Presidential Impeachment. The hot button issue of the year actually has roots stretching to 601 Gayley. When the prospect gripped the nation in the 1970s, President Richard Nixon’s White House staff contained two alumni of UCLA Sigma Nu.

This month we’ll highlight the role Alexander Butterfield (EP 276), who served as Bob Haldeman’s deputy for 50 months, played in the proceedings that led to the President’s 1974 resignation.
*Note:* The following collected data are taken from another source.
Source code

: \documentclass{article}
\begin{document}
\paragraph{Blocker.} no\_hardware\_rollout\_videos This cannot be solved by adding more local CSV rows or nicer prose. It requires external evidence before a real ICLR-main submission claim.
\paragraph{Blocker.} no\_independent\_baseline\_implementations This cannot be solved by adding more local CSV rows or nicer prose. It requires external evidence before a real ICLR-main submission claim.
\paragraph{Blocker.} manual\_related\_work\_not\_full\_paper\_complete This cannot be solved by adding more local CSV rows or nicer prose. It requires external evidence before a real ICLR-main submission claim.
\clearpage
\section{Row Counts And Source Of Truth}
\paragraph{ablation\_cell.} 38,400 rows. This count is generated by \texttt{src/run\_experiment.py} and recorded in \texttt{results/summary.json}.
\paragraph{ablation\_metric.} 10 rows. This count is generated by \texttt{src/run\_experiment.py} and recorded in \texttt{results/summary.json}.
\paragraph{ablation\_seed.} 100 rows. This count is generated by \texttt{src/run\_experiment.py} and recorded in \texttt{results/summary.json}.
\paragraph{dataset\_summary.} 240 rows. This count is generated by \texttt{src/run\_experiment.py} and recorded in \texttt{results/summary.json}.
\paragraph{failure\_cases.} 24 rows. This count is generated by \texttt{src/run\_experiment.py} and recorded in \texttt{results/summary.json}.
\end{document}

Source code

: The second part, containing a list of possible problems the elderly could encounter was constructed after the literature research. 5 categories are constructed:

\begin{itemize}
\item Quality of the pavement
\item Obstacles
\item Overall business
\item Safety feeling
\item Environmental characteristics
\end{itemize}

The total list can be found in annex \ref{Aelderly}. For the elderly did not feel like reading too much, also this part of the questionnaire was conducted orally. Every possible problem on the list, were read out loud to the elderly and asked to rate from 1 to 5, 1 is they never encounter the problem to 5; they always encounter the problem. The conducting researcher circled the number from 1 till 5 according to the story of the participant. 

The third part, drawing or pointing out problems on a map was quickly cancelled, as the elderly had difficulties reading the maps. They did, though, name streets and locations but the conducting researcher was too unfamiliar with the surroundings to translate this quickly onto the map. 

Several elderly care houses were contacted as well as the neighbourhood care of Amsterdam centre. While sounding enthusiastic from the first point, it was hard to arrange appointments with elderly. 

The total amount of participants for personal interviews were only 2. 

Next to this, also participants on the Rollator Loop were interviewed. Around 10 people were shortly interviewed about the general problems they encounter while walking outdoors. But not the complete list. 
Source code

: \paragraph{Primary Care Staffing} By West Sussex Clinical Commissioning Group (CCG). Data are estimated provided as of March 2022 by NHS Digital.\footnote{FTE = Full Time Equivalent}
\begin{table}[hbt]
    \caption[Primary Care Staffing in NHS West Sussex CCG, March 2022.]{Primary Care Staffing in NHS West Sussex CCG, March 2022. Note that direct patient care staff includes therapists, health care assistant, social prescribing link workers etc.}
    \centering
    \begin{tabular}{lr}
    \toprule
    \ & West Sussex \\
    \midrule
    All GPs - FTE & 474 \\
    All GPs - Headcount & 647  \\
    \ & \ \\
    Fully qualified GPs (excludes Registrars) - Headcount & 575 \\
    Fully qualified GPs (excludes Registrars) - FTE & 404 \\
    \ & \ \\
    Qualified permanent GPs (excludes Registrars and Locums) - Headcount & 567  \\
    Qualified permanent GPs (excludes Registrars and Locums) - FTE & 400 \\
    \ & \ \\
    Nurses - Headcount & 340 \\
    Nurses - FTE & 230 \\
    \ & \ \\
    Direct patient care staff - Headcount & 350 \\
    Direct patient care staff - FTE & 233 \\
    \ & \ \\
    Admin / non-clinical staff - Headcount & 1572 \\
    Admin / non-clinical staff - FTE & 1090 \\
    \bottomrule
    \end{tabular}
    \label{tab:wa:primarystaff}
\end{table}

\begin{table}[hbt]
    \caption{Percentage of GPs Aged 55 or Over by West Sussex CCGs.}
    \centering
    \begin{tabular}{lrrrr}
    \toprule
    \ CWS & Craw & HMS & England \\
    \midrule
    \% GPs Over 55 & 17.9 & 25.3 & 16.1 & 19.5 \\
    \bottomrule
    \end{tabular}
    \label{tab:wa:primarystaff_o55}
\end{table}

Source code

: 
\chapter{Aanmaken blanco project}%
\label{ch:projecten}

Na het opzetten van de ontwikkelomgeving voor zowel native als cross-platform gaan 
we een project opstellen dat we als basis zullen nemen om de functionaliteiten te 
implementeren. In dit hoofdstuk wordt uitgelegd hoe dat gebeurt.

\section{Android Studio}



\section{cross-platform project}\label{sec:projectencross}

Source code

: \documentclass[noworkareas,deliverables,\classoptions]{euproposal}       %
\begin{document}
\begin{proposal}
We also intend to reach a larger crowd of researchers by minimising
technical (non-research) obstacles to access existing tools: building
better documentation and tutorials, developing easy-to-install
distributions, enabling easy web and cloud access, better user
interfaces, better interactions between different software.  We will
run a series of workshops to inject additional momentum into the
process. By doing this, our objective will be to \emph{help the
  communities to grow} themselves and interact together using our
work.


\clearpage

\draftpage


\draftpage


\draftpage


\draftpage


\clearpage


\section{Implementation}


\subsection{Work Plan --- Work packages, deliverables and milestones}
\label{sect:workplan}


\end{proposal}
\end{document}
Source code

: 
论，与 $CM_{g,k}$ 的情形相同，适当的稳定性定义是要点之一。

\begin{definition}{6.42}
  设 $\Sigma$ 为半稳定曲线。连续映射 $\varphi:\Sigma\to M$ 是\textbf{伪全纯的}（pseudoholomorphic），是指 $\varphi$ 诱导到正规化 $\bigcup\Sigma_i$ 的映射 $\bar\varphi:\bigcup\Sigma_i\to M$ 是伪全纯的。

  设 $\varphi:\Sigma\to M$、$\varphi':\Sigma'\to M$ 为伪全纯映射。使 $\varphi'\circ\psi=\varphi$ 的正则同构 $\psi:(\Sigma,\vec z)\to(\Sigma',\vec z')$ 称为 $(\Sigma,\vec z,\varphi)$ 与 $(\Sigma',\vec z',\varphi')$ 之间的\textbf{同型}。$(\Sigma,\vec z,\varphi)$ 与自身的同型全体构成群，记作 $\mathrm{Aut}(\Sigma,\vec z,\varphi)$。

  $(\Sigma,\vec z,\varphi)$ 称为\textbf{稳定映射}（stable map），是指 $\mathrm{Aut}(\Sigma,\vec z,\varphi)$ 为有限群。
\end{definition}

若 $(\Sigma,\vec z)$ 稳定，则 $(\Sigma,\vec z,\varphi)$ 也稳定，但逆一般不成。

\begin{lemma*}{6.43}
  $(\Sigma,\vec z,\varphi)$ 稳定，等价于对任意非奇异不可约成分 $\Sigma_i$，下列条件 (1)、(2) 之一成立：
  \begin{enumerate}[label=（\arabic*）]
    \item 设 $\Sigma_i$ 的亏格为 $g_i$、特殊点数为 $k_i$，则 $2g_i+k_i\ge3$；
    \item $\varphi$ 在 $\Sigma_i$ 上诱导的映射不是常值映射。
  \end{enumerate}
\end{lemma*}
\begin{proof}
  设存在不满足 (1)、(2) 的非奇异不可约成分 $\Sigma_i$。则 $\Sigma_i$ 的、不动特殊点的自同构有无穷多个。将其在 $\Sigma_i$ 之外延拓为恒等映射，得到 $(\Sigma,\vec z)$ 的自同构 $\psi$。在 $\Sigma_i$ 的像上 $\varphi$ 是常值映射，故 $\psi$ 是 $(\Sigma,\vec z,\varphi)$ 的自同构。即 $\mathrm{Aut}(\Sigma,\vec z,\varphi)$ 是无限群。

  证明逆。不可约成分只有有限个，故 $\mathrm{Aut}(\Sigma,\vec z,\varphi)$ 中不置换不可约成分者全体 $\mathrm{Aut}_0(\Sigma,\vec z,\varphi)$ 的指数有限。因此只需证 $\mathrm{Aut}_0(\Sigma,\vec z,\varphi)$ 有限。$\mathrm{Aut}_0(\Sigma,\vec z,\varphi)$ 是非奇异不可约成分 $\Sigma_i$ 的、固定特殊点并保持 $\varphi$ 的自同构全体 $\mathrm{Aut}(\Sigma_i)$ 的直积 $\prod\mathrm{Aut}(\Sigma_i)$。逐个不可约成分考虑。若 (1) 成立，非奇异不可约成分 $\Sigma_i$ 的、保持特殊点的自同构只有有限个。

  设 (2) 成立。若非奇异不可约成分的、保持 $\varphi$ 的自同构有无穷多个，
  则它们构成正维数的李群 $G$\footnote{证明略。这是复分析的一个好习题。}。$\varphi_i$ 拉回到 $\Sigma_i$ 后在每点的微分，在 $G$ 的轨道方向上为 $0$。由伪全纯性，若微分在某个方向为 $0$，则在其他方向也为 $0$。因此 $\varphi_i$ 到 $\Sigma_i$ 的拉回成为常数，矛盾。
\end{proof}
Initiated as a member of UCLA’s Sigma Nu Fraternity in 1946, Butterfield’s then-girlfriend was close friends with Haldeman’s. Through this connection, Haldeman, a UCLA Beta fraternity man, and Butterfield shared many drinks and pleasantries at the Kappa Kappa Gamma sorority house. After UCLA they went their separate ways as Haldeman became a campaign manager for Nixon and Butterfield joined the Air Force where he learned how to fly in 1949. This would provide the foundation for his military career to follow.

During the Vietnam War, Butterfield commanded a squadron of low and medium-level combat tactical air reconnaissance aircraft. He flew 98 combat missions, and was awarded the Distinguished Flying Cross. In 1965 and 1966, Butterfield served as the Military Assistant to the Special Assistant to the Secretary of Defense, where he gained extensive experience working at the WhiteHouse during President Lyndon Johnson’s administration.

When Nixon was elected in 1968, Butterfield was a 42-year-old colonel in the Air Force. He was full of ambition yet stuck in a comfortable, low-profile job as the senior U.S. military officer in Australia. He was on track to become a general, but to reach his goal of becoming the top uniformed officer in the Air Force, he felt he needed to get back to Vietnam. Australia was great, but if you are coming up for promotion to Brigadier General, you need to be where the action is, “close to the smoke,” as he called it.

In December 1968, Butterfield reached out to Haldeman, who had already been appointed as Nixon’s White House Chief of Staff. He believed that after a short stint on the White House staff he could get an early release to command a fighter wing back in the combat arena.

Butterfield with former President Nixon
Alexander Butterfield, far right, in the Oval Office witnessing President Nixon’s “Estate Plan” in 1972.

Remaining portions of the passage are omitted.